(Rendered images with source text)
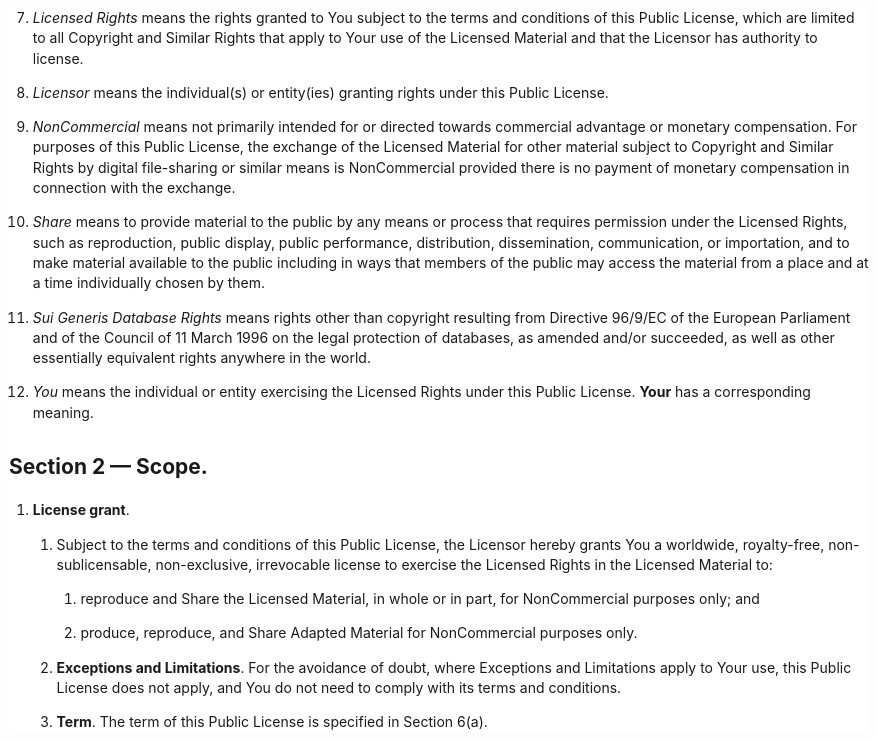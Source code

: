 7. _Licensed Rights_ means the rights granted to You subject to the
terms and conditions of this Public License, which are limited to
all Copyright and Similar Rights that apply to Your use of the
Licensed Material and that the Licensor has authority to license.

8. _Licensor_ means the individual(s) or entity(ies) granting rights
under this Public License.

9. _NonCommercial_ means not primarily intended for or directed towards
commercial advantage or monetary compensation. For purposes of
this Public License, the exchange of the Licensed Material for
other material subject to Copyright and Similar Rights by digital
file-sharing or similar means is NonCommercial provided there is
no payment of monetary compensation in connection with the
exchange.

10. _Share_ means to provide material to the public by any means or
process that requires permission under the Licensed Rights, such
as reproduction, public display, public performance, distribution,
dissemination, communication, or importation, and to make material
available to the public including in ways that members of the
public may access the material from a place and at a time
individually chosen by them.

11. _Sui Generis Database Rights_ means rights other than copyright
resulting from Directive 96/9/EC of the European Parliament and of
the Council of 11 March 1996 on the legal protection of databases,
as amended and/or succeeded, as well as other essentially
equivalent rights anywhere in the world.

12. _You_ means the individual or entity exercising the Licensed Rights
under this Public License. **Your** has a corresponding meaning.


## Section 2 — Scope.

1. **License grant**.

   1. Subject to the terms and conditions of this Public License,
the Licensor hereby grants You a worldwide, royalty-free,
non-sublicensable, non-exclusive, irrevocable license to
exercise the Licensed Rights in the Licensed Material to:

      1. reproduce and Share the Licensed Material, in whole or
in part, for NonCommercial purposes only; and

      2. produce, reproduce, and Share Adapted Material for
NonCommercial purposes only.

   2. **Exceptions and Limitations**. For the avoidance of doubt, where
Exceptions and Limitations apply to Your use, this Public
License does not apply, and You do not need to comply with
its terms and conditions.

   3. **Term**. The term of this Public License is specified in Section 6(a).
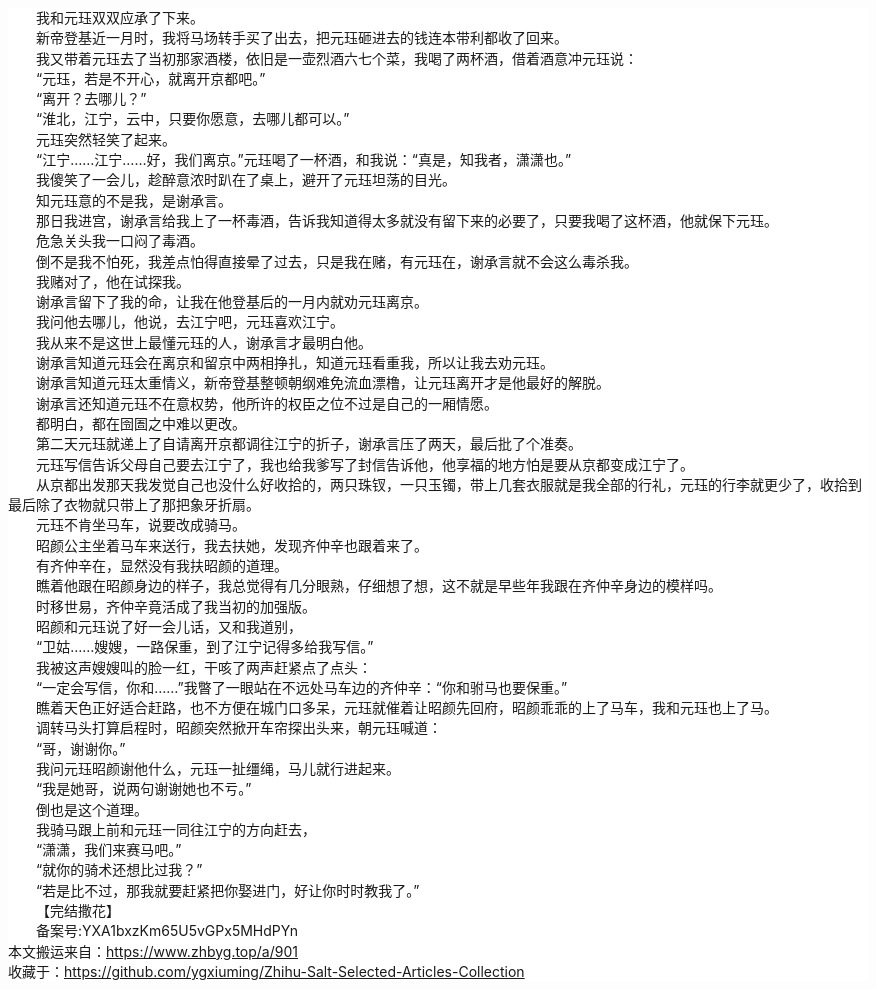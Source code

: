 &emsp;&emsp;我和元珏双双应承了下来。  
&emsp;&emsp;新帝登基近一月时，我将马场转手买了出去，把元珏砸进去的钱连本带利都收了回来。  
&emsp;&emsp;我又带着元珏去了当初那家酒楼，依旧是一壶烈酒六七个菜，我喝了两杯酒，借着酒意冲元珏说：  
&emsp;&emsp;“元珏，若是不开心，就离开京都吧。”  
&emsp;&emsp;“离开？去哪儿？”  
&emsp;&emsp;“淮北，江宁，云中，只要你愿意，去哪儿都可以。”  
&emsp;&emsp;元珏突然轻笑了起来。  
&emsp;&emsp;“江宁……江宁……好，我们离京。”元珏喝了一杯酒，和我说：“真是，知我者，潇潇也。”  
&emsp;&emsp;我傻笑了一会儿，趁醉意浓时趴在了桌上，避开了元珏坦荡的目光。  
&emsp;&emsp;知元珏意的不是我，是谢承言。  
&emsp;&emsp;那日我进宫，谢承言给我上了一杯毒酒，告诉我知道得太多就没有留下来的必要了，只要我喝了这杯酒，他就保下元珏。  
&emsp;&emsp;危急关头我一口闷了毒酒。  
&emsp;&emsp;倒不是我不怕死，我差点怕得直接晕了过去，只是我在赌，有元珏在，谢承言就不会这么毒杀我。  
&emsp;&emsp;我赌对了，他在试探我。  
&emsp;&emsp;谢承言留下了我的命，让我在他登基后的一月内就劝元珏离京。  
&emsp;&emsp;我问他去哪儿，他说，去江宁吧，元珏喜欢江宁。  
&emsp;&emsp;我从来不是这世上最懂元珏的人，谢承言才最明白他。  
&emsp;&emsp;谢承言知道元珏会在离京和留京中两相挣扎，知道元珏看重我，所以让我去劝元珏。  
&emsp;&emsp;谢承言知道元珏太重情义，新帝登基整顿朝纲难免流血漂橹，让元珏离开才是他最好的解脱。  
&emsp;&emsp;谢承言还知道元珏不在意权势，他所许的权臣之位不过是自己的一厢情愿。  
&emsp;&emsp;都明白，都在囹圄之中难以更改。  
&emsp;&emsp;第二天元珏就递上了自请离开京都调往江宁的折子，谢承言压了两天，最后批了个准奏。  
&emsp;&emsp;元珏写信告诉父母自己要去江宁了，我也给我爹写了封信告诉他，他享福的地方怕是要从京都变成江宁了。  
&emsp;&emsp;从京都出发那天我发觉自己也没什么好收拾的，两只珠钗，一只玉镯，带上几套衣服就是我全部的行礼，元珏的行李就更少了，收拾到最后除了衣物就只带上了那把象牙折扇。  
&emsp;&emsp;元珏不肯坐马车，说要改成骑马。  
&emsp;&emsp;昭颜公主坐着马车来送行，我去扶她，发现齐仲辛也跟着来了。  
&emsp;&emsp;有齐仲辛在，显然没有我扶昭颜的道理。  
&emsp;&emsp;瞧着他跟在昭颜身边的样子，我总觉得有几分眼熟，仔细想了想，这不就是早些年我跟在齐仲辛身边的模样吗。  
&emsp;&emsp;时移世易，齐仲辛竟活成了我当初的加强版。  
&emsp;&emsp;昭颜和元珏说了好一会儿话，又和我道别，  
&emsp;&emsp;“卫姑……嫂嫂，一路保重，到了江宁记得多给我写信。”  
&emsp;&emsp;我被这声嫂嫂叫的脸一红，干咳了两声赶紧点了点头：  
&emsp;&emsp;“一定会写信，你和……”我暼了一眼站在不远处马车边的齐仲辛：“你和驸马也要保重。”  
&emsp;&emsp;瞧着天色正好适合赶路，也不方便在城门口多呆，元珏就催着让昭颜先回府，昭颜乖乖的上了马车，我和元珏也上了马。  
&emsp;&emsp;调转马头打算启程时，昭颜突然掀开车帘探出头来，朝元珏喊道：  
&emsp;&emsp;“哥，谢谢你。”  
&emsp;&emsp;我问元珏昭颜谢他什么，元珏一扯缰绳，马儿就行进起来。  
&emsp;&emsp;“我是她哥，说两句谢谢她也不亏。”  
&emsp;&emsp;倒也是这个道理。  
&emsp;&emsp;我骑马跟上前和元珏一同往江宁的方向赶去，  
&emsp;&emsp;“潇潇，我们来赛马吧。”  
&emsp;&emsp;“就你的骑术还想比过我？”  
&emsp;&emsp;“若是比不过，那我就要赶紧把你娶进门，好让你时时教我了。”  
&emsp;&emsp;【完结撒花】  
&emsp;&emsp;备案号:YXA1bxzKm65U5vGPx5MHdPYn  
本文搬运来自：https://www.zhbyg.top/a/901  
 收藏于：https://github.com/ygxiuming/Zhihu-Salt-Selected-Articles-Collection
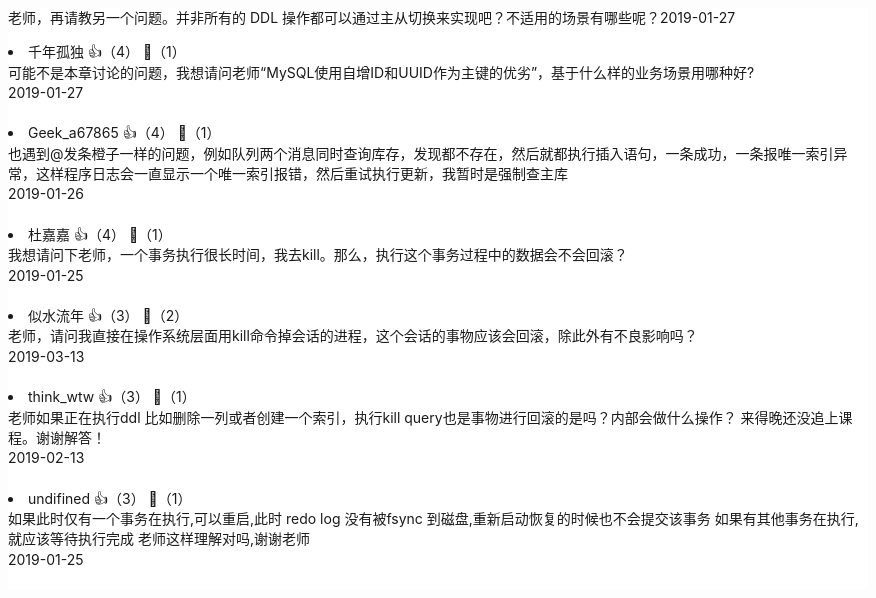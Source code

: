 老师，再请教另一个问题。并非所有的 DDL 操作都可以通过主从切换来实现吧？不适用的场景有哪些呢？</div>2019-01-27</li><br/><li><span>千年孤独</span> 👍（4） 💬（1）<div>可能不是本章讨论的问题，我想请问老师“MySQL使用自增ID和UUID作为主键的优劣”，基于什么样的业务场景用哪种好?</div>2019-01-27</li><br/><li><span>Geek_a67865</span> 👍（4） 💬（1）<div>也遇到@发条橙子一样的问题，例如队列两个消息同时查询库存，发现都不存在，然后就都执行插入语句，一条成功，一条报唯一索引异常，这样程序日志会一直显示一个唯一索引报错，然后重试执行更新，我暂时是强制查主库</div>2019-01-26</li><br/><li><span>杜嘉嘉</span> 👍（4） 💬（1）<div>我想请问下老师，一个事务执行很长时间，我去kill。那么，执行这个事务过程中的数据会不会回滚？</div>2019-01-25</li><br/><li><span>似水流年</span> 👍（3） 💬（2）<div>老师，请问我直接在操作系统层面用kill命令掉会话的进程，这个会话的事物应该会回滚，除此外有不良影响吗？</div>2019-03-13</li><br/><li><span>think_wtw</span> 👍（3） 💬（1）<div>老师如果正在执行ddl 比如删除一列或者创建一个索引，执行kill query也是事物进行回滚的是吗？内部会做什么操作？ 来得晚还没追上课程。谢谢解答！</div>2019-02-13</li><br/><li><span>undifined</span> 👍（3） 💬（1）<div>如果此时仅有一个事务在执行,可以重启,此时 redo log 没有被fsync 到磁盘,重新启动恢复的时候也不会提交该事务
如果有其他事务在执行,就应该等待执行完成
老师这样理解对吗,谢谢老师</div>2019-01-25</li><br/>
</ul>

ASSIGNMENT: Wherever the string "other" is found in the entries, copy the line it sits in.

OUTPUT OF THE EXERCISE:
other material subject to Copyright and Similar Rights by digital
11. _Sui Generis Database Rights_ means rights other than copyright
as amended and/or succeeded, as well as other essentially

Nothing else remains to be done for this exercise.